BitBlaze & WebBlaze: Tools for computer security using SMT Solvers

This talk centers on the program analysis approach of deriving symbolic expressions of software behavior, and then automatically reasoning about those expressions using an SMT solver. This approach have proved very powerful in security applications, because it is both precise (avoiding approximation) and flexible (the same representation can support many kinds of queries). I'll cover some examples of how we use this class of techniques in our BitBlaze and WebBlaze projects, which target the security challenges of binary software and web software respectively. First I'll discuss approaches for finding buffer overflow vulnerabilities by combining static analysis with symbolic execution, and performing quantitative information flow measurement by viewing channel capacity as a #SAT problem. In the web context, character strings are a critical data type: I'll discuss how we dealt with them in analyzing a browser feature know as "content sniffing", and in searching for client-side vulnerabilities in JavaScript code.

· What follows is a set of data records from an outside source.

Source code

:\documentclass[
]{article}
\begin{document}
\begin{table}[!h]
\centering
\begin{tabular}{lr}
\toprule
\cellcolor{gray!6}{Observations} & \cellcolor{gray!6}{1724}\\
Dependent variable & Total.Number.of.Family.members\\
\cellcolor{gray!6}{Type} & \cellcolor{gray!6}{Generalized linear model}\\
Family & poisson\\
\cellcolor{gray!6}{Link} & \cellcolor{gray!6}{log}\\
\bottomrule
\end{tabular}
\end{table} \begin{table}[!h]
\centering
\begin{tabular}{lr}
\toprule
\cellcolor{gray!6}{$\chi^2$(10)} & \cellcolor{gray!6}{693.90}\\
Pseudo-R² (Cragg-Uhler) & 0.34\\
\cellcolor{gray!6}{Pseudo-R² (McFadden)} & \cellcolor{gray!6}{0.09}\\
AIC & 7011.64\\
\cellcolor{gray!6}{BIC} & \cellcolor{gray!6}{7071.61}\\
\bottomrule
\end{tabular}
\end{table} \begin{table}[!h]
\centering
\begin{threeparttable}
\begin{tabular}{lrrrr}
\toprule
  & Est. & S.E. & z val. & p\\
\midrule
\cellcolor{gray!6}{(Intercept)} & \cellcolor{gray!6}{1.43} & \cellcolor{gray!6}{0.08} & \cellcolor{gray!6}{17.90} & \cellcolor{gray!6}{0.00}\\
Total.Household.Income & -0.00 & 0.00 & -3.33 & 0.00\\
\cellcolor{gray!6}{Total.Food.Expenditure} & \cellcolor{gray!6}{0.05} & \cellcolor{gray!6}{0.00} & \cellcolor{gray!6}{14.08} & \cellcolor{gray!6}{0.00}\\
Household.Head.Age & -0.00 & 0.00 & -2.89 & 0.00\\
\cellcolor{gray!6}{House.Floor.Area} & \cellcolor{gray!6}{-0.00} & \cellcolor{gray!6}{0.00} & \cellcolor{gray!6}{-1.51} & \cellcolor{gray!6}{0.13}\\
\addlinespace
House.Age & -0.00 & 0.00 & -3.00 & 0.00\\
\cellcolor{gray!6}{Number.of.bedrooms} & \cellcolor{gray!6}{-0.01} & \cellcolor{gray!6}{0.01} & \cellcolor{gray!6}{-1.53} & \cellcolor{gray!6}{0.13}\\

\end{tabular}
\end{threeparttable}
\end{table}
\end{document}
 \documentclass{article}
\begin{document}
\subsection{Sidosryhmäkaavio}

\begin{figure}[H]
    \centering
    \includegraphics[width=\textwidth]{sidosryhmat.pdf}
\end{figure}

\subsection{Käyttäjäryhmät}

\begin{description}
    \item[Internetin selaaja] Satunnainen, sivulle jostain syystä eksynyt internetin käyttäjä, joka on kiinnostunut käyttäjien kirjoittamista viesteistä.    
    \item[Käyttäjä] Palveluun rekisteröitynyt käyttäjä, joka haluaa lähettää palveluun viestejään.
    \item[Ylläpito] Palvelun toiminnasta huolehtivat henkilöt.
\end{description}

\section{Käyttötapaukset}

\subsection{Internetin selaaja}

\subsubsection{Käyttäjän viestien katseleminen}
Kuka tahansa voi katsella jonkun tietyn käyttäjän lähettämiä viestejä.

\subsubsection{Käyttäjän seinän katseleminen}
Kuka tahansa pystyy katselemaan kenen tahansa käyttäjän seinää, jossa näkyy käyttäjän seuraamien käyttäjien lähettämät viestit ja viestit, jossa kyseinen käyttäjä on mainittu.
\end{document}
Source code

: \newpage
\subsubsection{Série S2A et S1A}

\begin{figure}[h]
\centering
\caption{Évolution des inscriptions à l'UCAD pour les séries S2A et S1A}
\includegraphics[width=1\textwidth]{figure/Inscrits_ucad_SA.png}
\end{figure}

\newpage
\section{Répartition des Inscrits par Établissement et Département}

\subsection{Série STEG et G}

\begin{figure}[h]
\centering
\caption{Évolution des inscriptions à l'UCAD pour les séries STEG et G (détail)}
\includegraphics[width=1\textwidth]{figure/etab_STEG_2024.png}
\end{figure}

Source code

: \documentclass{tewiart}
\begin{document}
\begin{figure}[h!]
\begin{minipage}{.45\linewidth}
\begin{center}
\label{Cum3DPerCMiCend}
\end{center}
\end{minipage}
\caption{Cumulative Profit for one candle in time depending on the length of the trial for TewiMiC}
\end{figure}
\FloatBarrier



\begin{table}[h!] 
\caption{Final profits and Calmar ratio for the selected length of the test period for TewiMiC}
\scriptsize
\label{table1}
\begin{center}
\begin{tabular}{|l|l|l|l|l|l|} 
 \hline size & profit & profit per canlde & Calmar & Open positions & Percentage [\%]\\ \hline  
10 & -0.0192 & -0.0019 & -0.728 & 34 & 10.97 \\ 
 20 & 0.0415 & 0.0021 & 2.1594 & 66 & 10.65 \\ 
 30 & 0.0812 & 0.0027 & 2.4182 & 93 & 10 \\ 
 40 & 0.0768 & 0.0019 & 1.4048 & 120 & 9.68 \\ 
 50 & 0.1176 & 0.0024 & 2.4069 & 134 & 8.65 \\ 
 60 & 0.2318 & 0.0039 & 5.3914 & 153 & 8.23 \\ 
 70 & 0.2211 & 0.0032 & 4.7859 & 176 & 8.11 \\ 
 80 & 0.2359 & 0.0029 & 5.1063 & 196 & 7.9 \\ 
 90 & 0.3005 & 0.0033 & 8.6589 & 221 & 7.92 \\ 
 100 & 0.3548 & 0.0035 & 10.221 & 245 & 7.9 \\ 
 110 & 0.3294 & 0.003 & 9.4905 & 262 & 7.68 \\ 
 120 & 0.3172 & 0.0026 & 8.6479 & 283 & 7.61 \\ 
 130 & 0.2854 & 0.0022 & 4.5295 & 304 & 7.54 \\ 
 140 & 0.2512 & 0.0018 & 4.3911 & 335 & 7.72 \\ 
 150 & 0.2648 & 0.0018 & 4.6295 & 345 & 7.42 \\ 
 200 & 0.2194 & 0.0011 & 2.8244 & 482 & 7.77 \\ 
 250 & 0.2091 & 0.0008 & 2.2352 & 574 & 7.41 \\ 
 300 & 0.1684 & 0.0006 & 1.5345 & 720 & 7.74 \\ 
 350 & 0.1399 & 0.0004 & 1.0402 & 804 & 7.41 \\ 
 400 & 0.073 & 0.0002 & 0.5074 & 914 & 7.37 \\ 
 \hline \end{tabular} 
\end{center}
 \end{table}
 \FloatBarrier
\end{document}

Links to the projects discussed in the talk (the pages in turn have links to the publications):

Speaker: Stephen McCamant, for Dawn Song & Prateek Saxena, University of California, Berkeley, USA

Stephen McCamant is a postdoctoral scholar at UC Berkeley, working with Prof. Dawn Song and the BitBlaze research group primarily on binary-level program analysis techniques for software security. From 2002 to 2008 he was a graduate student at the MIT's Computer Science and AI Lab. His research at MIT applied dynamic and static analysis techniques to the challenges of software engineering and security, including predicting incompatible software upgrades (using Simplify for behavioral subtyping), and software-based fault isolation (a basis for the Google Native Client system, including an ACL2-checked safety
proof).

Prateek Saxena is a Phd candidate at UC Berkeley. His research combines program analysis and formal methods to practical problems in computer security. He is actively involved in two umbrella research projects at Berkeley: BitBlaze and WebBlaze, which are platforms for binary analysis and web security respectively. His work on JavaScript symbolic execution and the Kaluza string decision procedure has received the AT&T best applied security research paper award for 2011. He is the recipient of the Symantec Research Fellowship 2011-12. He completed his MS from Stony Brook University in 2007.

Dawn Song is an associate professor of Computer Science at UC Berkeley. Prior to joining UC Berkeley, she was an Assistant Professor at Carnegie Mellon University from 2002 to 2007. Her research interest lies in security and privacy issues in computer systems and networks, including areas ranging from software security, networking security, database security, distributed systems security, to applied cryptography. She is the recipient of various awards including the MacArthur Fellowship, the Guggenheim Fellowship, the NSF CAREER Award, the Alfred P. Sloan Research Fellowship Award, the MIT Technology Review TR-35 Award, the IBM Faculty Award, the George Tallman Ladd Research Award, the Okawa Foundation Research Award, and the Li Ka Shing Foundation Women in Science Distinguished Lecture Series Award. She is also the author of multiple award papers in top security conferences, including the best paper award at the USENIX Security Symposium and the highest ranked paper at the IEEE Symposium on Security and Privacy.